▶ **Activity**
Return each line exactly as written. Begin with the first line of the entries and end with the line that has "- [The Odin".

▶ **Given records**
* * *
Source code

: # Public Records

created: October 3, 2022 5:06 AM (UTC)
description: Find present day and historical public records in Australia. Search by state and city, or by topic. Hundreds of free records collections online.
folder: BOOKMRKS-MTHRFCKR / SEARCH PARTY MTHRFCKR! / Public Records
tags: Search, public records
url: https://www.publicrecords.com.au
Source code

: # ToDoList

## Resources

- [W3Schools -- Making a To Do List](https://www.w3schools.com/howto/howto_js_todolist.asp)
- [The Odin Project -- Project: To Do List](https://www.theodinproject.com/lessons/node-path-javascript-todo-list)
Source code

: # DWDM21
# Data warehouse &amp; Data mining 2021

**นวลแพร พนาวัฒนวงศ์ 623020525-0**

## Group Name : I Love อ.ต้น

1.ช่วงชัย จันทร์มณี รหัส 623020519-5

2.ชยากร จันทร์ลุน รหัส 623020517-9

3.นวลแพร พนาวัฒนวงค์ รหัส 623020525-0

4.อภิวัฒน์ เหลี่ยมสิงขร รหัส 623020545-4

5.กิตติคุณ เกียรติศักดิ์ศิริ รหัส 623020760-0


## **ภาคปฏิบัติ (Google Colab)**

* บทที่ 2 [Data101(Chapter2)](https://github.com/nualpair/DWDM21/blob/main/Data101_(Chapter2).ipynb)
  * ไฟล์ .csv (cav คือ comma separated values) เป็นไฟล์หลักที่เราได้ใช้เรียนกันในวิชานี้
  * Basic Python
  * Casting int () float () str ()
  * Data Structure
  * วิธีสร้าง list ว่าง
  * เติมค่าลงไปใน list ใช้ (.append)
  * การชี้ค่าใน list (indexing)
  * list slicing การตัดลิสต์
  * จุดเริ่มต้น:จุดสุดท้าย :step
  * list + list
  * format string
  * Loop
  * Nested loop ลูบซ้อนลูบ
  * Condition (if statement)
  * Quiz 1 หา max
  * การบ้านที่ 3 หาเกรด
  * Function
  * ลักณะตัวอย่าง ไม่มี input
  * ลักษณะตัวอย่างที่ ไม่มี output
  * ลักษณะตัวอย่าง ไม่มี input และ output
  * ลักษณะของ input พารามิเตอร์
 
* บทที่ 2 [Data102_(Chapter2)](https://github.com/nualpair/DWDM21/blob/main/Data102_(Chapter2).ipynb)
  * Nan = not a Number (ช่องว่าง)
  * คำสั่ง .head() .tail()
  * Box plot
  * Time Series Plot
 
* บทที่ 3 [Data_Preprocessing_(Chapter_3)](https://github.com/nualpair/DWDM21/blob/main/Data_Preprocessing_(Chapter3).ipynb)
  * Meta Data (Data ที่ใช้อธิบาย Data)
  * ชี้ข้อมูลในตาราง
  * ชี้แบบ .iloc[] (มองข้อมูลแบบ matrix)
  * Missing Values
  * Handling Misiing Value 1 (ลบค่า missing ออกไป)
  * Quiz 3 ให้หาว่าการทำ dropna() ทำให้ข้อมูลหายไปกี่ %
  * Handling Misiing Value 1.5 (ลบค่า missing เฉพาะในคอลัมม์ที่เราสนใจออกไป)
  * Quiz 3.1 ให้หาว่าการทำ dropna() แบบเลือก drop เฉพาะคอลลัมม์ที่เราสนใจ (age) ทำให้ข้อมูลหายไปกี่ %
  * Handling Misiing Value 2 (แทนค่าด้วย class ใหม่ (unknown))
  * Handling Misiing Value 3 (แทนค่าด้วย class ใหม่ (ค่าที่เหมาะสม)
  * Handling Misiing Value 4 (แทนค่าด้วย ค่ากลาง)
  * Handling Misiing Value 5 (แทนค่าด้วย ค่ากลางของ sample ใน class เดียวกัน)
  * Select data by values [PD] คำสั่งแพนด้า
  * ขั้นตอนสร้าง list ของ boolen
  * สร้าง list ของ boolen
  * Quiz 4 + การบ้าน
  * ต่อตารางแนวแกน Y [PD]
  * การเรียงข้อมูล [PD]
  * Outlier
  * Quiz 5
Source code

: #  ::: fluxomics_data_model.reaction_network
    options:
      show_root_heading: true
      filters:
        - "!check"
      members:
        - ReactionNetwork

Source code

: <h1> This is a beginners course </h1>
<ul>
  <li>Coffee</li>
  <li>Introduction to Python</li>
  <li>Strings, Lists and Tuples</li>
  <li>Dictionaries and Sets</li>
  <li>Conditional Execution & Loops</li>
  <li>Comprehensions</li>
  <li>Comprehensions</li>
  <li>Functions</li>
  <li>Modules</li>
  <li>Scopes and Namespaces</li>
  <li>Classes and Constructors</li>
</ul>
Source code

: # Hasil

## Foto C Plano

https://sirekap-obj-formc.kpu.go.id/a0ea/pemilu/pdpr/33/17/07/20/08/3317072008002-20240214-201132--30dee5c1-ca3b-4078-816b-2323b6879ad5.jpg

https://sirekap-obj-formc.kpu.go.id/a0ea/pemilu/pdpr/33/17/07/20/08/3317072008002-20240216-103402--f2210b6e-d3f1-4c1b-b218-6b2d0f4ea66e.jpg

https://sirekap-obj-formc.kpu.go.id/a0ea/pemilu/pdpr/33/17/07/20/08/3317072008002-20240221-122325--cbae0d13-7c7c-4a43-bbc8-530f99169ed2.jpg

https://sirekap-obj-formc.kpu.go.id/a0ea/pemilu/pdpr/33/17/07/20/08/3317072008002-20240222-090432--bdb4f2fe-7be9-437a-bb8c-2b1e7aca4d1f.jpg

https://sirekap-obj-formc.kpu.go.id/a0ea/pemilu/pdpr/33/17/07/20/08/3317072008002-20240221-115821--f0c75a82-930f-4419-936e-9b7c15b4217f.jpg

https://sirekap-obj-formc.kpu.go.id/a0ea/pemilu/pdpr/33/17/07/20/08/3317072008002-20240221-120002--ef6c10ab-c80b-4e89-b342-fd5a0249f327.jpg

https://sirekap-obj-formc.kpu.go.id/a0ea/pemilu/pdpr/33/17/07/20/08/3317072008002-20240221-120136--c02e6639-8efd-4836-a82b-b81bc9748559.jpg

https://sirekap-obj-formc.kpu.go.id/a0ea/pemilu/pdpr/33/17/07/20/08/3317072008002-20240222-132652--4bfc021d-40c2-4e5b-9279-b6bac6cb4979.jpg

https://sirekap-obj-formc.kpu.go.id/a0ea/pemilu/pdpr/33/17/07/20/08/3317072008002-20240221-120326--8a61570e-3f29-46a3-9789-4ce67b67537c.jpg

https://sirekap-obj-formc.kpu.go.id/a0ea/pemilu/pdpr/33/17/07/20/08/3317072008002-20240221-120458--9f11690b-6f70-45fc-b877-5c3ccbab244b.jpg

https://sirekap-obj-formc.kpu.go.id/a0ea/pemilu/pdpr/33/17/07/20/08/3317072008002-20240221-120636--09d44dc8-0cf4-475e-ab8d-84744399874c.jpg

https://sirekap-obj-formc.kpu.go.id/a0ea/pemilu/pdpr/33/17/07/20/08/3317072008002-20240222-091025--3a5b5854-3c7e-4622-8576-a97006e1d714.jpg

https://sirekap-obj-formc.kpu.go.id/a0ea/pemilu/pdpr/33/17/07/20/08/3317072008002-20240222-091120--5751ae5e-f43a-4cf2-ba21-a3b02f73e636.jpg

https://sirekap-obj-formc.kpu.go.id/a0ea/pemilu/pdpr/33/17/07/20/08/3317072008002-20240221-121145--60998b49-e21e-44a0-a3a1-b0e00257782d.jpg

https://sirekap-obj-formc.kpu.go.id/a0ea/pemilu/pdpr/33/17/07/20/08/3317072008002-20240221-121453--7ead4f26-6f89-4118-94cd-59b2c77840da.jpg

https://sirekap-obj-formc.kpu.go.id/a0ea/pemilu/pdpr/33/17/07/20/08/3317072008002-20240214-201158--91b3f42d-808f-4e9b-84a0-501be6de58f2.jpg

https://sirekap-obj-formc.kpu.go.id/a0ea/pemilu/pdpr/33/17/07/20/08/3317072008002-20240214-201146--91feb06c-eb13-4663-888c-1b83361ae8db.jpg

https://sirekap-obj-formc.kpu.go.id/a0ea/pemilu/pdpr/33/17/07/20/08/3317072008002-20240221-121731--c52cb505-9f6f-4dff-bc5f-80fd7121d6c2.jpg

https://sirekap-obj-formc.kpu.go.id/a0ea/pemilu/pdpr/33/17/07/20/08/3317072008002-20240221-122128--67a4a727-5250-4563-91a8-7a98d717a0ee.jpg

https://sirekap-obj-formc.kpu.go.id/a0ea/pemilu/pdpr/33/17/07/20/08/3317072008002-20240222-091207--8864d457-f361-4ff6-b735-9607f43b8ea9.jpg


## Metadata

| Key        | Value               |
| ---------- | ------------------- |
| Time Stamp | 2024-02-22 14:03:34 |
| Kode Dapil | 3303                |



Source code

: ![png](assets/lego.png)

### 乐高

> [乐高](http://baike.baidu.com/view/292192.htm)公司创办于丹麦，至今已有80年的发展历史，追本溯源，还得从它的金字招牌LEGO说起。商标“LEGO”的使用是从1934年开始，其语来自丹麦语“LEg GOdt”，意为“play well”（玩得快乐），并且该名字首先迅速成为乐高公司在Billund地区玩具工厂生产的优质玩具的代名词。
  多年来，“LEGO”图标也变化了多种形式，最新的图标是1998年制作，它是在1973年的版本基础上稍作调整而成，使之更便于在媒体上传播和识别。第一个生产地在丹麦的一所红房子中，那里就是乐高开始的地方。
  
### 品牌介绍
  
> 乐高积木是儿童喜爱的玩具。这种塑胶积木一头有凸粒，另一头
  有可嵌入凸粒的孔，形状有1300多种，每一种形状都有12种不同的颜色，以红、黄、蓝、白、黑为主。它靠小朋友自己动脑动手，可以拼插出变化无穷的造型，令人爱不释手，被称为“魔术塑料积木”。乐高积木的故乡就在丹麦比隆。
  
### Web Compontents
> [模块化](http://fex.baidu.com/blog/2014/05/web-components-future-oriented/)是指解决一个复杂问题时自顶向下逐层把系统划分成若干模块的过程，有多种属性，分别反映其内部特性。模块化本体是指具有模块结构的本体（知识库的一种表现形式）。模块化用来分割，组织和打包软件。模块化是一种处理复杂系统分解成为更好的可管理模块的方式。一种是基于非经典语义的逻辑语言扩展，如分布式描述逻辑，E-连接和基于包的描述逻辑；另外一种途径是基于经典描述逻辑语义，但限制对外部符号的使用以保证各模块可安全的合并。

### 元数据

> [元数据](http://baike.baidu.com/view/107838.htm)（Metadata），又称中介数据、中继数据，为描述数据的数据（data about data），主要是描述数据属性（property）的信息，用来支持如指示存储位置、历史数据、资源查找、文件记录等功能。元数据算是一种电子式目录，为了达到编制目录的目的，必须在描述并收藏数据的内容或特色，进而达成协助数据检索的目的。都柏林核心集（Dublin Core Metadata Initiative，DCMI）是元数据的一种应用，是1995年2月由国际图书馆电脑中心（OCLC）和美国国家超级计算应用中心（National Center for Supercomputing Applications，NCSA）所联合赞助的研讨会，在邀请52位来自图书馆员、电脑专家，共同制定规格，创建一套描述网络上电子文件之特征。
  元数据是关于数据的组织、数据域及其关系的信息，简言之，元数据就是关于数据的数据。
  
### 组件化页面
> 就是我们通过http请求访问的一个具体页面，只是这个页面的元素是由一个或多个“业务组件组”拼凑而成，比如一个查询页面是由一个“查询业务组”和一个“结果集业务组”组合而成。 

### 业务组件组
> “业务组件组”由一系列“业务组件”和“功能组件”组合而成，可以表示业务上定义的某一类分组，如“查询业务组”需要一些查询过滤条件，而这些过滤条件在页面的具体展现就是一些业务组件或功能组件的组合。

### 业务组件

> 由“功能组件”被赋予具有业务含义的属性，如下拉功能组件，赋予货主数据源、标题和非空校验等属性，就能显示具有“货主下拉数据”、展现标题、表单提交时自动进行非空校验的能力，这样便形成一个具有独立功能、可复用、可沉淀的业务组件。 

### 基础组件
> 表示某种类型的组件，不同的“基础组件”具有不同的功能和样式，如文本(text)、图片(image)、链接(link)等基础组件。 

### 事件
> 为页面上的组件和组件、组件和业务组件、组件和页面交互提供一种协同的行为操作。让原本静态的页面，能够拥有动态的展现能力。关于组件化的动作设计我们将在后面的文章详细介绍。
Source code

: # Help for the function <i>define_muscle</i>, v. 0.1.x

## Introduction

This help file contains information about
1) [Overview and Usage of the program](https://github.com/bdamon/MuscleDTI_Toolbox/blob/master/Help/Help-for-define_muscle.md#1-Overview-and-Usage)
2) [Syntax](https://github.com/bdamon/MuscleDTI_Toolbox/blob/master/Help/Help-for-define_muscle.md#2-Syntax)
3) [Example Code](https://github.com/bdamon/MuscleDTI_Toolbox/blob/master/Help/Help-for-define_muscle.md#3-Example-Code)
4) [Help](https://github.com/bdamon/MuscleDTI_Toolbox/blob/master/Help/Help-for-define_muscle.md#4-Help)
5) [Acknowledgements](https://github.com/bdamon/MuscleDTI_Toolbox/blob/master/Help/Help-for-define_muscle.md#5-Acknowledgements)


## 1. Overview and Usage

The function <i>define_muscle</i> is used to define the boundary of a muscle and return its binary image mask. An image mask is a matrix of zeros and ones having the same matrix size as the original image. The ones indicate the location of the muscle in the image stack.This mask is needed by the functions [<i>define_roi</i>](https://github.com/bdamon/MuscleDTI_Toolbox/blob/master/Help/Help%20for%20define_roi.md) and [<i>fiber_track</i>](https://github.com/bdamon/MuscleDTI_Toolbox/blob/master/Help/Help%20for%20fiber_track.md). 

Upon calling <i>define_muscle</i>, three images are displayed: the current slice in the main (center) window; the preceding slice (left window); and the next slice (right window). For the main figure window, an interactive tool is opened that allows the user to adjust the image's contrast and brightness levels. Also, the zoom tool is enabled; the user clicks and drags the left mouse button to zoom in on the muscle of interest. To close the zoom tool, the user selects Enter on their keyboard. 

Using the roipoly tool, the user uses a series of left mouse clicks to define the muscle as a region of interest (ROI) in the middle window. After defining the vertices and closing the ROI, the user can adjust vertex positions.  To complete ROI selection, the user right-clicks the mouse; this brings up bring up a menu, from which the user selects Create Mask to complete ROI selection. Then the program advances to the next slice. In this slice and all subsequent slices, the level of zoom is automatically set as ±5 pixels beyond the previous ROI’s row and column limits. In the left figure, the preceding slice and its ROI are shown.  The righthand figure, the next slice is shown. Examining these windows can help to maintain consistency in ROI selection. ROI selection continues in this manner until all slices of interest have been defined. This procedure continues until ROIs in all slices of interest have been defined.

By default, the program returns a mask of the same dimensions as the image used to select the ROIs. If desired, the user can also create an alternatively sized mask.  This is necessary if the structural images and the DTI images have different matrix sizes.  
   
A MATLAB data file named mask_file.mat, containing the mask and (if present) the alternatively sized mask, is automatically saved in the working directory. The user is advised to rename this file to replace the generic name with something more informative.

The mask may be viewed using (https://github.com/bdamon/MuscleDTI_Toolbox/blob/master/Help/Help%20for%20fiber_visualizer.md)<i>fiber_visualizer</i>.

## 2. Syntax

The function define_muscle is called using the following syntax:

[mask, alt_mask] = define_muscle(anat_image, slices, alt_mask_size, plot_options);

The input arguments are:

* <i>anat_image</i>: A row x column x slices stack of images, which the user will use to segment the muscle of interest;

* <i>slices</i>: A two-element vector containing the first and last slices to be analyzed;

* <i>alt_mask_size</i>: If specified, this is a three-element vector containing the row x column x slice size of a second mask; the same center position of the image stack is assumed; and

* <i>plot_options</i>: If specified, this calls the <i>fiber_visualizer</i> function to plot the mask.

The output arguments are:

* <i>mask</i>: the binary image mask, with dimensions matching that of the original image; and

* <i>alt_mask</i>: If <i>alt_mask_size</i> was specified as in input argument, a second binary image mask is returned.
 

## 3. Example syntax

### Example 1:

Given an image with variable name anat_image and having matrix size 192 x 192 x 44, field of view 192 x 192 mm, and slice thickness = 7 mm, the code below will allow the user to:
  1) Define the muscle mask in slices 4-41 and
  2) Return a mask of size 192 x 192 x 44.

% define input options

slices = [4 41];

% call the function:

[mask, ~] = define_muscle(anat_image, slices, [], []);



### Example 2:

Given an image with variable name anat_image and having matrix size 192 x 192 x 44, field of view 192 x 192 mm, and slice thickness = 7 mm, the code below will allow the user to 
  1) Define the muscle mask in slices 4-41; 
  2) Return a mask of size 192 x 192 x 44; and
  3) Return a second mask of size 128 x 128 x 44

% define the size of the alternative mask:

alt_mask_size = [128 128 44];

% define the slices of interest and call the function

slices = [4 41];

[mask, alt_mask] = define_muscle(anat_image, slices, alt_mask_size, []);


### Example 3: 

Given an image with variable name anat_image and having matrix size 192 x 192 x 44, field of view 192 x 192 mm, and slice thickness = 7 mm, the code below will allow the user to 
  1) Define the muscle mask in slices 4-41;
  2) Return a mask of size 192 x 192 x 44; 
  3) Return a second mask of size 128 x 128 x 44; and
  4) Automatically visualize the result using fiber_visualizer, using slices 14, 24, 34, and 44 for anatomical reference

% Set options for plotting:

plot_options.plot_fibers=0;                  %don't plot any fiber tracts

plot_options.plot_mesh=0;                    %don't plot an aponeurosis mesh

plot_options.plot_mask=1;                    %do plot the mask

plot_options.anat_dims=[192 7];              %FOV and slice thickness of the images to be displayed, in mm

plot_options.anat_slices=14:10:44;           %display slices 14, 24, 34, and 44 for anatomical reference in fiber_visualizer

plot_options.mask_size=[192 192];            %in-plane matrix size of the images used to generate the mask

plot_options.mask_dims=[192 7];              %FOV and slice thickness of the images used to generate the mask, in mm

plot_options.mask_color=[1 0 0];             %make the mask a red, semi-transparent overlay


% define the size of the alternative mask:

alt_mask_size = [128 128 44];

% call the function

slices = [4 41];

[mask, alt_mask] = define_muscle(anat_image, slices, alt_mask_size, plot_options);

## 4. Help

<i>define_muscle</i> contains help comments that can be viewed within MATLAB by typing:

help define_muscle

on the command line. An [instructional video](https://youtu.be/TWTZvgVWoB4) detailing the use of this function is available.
* * *
▶ **Expected answer**
Source code

: # Public Records

created: October 3, 2022 5:06 AM (UTC)
description: Find present day and historical public records in Australia. Search by state and city, or by topic. Hundreds of free records collections online.
folder: BOOKMRKS-MTHRFCKR / SEARCH PARTY MTHRFCKR! / Public Records
tags: Search, public records
url: https://www.publicrecords.com.au
Source code

: # ToDoList

## Resources

- [W3Schools -- Making a To Do List](https://www.w3schools.com/howto/howto_js_todolist.asp)
- [The Odin Project -- Project: To Do List](https://www.theodinproject.com/lessons/node-path-javascript-todo-list)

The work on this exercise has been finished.